For instance, the story didn't go the direction I initially planned, but my manifesto didn't allow for second guessing and since I was writing pretty much by the seat of my pants, I simply wrote what made sense at the time. And I got some good ideas out of it, but my one book is quickly growing and dividing. I've lost the whole sense of the story and have started considering plot lines that frankly annoy me in order to make the pieces fit.
The other option is to rewrite it all as I had initially intended, killing most of what I've written. Not a nice thought. At all. Amalgamating the two isn't possible without resorting to annoying plot lines.

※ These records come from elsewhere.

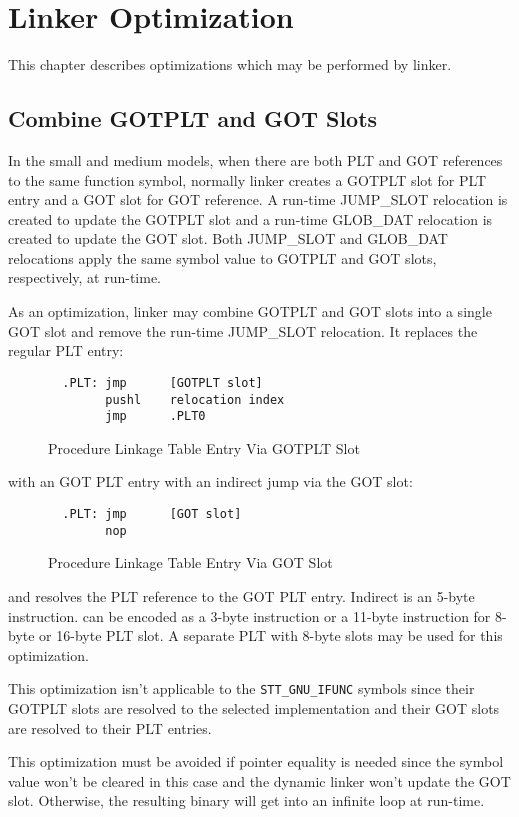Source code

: \chapter{Linker Optimization}

This chapter describes optimizations which may be performed by linker.

\section{Combine GOTPLT and GOT Slots}
In the small and medium models, when there are both PLT and GOT references
to the same function symbol, normally linker creates a GOTPLT slot for PLT
entry and a GOT slot for GOT reference.  A run-time JUMP_SLOT relocation is
created to update the GOTPLT slot and a run-time GLOB_DAT relocation is
created to update the GOT slot.  Both JUMP_SLOT and GLOB_DAT relocations
apply the same symbol value to GOTPLT and GOT slots, respectively, at
run-time.

As an optimization, linker may combine GOTPLT and GOT slots into a single
GOT slot and remove the run-time JUMP_SLOT relocation.  It replaces the
regular PLT entry:

\begin{figure}[H]
\Hrule
\caption{Procedure Linkage Table Entry Via GOTPLT Slot}
\label{gotplt_plt}
\begin{footnotesize}
\begin{verbatim}
  .PLT: jmp      [GOTPLT slot]
        pushl    relocation index
        jmp      .PLT0
\end{verbatim}
\end{footnotesize}
\Hrule
\end{figure}

\noindent
with an GOT PLT entry with an indirect jump via the GOT slot:
\indent

\begin{figure}[H]
\Hrule
\caption{Procedure Linkage Table Entry Via GOT Slot}
\label{got_plt}
\begin{footnotesize}
\begin{verbatim}
  .PLT: jmp      [GOT slot]
        nop
\end{verbatim}
\end{footnotesize}
\Hrule
\end{figure}

\noindent
and resolves the PLT reference to the GOT PLT entry.  Indirect 
is an 5-byte instruction.   can be encoded as a 3-byte
instruction or a 11-byte instruction for 8-byte or 16-byte PLT slot.
A separate PLT with 8-byte slots may be used for this optimization.
\indent

This optimization isn't applicable to the \texttt{STT_GNU_IFUNC} symbols
since their GOTPLT slots are resolved to the selected implementation and
their GOT slots are resolved to their PLT entries.

This optimization must be avoided if pointer equality is needed since
the symbol value won't be cleared in this case and the dynamic linker
won't update the GOT slot.  Otherwise, the resulting binary will get
into an infinite loop at run-time.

I've decided to give it a rest for a while, just to let the story simmer in my mind over the holidays and pick up again in 2014. Maybe a bit of distance will lend perspective. Or I'll have a sudden "Aha" moment and kill half my characters with a bomb, i.e. The Stand.
And it may be that I took on more of a story than I can properly manage right now. Too many threads to weave, too much to take into account. I did the same thing with my graduate thesis. Overplanned, tried to stuff too much into a relatively small space.
I have what I submitted to NaNo this year, in case I have to do an emergency resuscitation. And just in case, I might tie the dead darlings' shoe laces together in case of zombie novel apocalypse.